> _GOAL OF THE EXERCISE_: Which lines of the data below include the string "multiples"? Return each of them.

> _EXERCISE DATA_:

Start of Block

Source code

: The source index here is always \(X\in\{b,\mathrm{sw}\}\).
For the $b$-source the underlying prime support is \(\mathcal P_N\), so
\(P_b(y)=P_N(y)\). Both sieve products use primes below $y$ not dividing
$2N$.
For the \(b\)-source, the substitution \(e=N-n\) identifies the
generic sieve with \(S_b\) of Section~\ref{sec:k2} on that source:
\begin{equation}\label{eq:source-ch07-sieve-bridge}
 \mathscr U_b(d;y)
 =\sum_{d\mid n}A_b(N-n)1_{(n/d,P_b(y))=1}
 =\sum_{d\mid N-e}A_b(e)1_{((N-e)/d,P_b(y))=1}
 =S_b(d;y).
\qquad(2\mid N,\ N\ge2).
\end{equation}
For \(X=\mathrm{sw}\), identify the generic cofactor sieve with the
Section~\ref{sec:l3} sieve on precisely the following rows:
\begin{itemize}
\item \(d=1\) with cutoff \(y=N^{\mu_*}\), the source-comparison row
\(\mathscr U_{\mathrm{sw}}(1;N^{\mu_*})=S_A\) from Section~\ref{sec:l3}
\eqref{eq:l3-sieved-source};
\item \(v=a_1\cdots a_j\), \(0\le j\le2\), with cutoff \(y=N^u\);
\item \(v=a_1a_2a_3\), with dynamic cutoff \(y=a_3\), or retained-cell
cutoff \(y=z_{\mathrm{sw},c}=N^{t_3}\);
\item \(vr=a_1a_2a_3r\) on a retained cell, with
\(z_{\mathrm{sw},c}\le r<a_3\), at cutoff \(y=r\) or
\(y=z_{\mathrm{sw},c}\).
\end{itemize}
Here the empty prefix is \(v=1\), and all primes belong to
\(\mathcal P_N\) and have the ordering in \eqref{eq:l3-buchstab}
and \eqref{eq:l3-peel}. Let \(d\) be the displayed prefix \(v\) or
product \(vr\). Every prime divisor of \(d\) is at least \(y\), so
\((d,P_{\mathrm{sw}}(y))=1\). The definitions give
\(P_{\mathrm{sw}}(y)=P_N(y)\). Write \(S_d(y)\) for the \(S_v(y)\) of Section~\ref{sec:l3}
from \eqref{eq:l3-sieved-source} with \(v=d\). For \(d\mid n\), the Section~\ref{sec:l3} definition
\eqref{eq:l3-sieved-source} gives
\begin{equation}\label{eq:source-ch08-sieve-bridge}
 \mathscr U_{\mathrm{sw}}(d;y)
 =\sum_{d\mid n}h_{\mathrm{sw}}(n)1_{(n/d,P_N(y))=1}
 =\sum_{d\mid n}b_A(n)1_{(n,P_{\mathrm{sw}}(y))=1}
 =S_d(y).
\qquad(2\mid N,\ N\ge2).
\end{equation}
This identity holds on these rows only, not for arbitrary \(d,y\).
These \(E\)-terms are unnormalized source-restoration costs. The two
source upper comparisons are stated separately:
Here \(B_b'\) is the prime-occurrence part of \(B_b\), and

End of Block
Start of Block

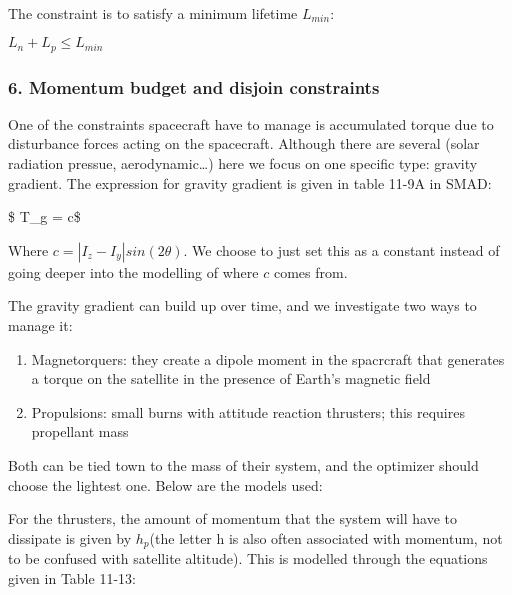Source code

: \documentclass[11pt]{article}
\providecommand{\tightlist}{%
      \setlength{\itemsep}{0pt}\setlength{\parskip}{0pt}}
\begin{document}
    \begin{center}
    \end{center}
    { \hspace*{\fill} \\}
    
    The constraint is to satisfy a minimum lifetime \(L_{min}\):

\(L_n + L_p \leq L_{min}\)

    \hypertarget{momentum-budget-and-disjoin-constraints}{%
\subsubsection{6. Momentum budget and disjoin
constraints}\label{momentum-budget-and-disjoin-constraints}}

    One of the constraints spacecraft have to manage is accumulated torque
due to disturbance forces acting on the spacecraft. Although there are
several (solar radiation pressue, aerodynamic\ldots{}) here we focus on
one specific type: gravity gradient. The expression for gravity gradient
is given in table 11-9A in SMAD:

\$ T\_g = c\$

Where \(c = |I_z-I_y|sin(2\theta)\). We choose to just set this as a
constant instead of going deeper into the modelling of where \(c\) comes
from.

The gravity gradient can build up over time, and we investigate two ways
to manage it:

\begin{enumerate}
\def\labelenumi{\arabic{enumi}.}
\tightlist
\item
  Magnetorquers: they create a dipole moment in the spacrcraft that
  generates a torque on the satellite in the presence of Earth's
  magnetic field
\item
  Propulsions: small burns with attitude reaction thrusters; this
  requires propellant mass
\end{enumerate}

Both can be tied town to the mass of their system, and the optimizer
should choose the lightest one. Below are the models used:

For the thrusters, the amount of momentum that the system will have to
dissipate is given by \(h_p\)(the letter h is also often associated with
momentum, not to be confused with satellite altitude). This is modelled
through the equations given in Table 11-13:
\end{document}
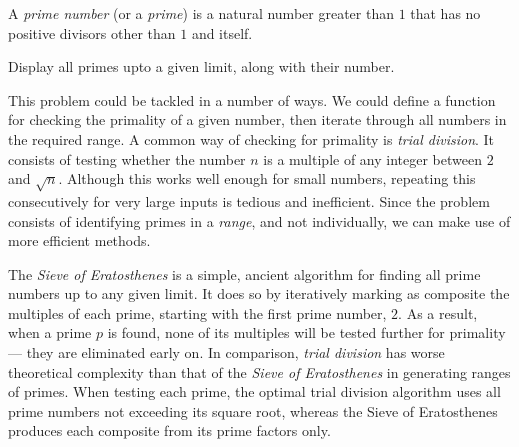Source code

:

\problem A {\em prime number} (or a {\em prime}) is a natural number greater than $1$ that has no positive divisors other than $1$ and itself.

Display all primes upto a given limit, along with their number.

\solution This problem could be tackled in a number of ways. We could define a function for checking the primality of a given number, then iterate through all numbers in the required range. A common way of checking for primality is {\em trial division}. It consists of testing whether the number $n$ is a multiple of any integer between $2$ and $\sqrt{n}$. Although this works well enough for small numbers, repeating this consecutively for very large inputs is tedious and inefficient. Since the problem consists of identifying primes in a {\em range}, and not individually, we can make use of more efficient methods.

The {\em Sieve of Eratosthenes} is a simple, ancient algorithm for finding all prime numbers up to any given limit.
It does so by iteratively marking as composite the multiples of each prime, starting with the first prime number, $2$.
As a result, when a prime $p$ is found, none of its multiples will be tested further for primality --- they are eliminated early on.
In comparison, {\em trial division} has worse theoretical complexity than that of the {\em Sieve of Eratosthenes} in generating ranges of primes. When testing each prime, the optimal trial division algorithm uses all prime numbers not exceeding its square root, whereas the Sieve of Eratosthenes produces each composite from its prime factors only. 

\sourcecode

End of Block

> _ANSWER TO THIS EXERCISE_:
It does so by iteratively marking as composite the multiples of each prime, starting with the first prime number, $2$.
As a result, when a prime $p$ is found, none of its multiples will be tested further for primality --- they are eliminated early on.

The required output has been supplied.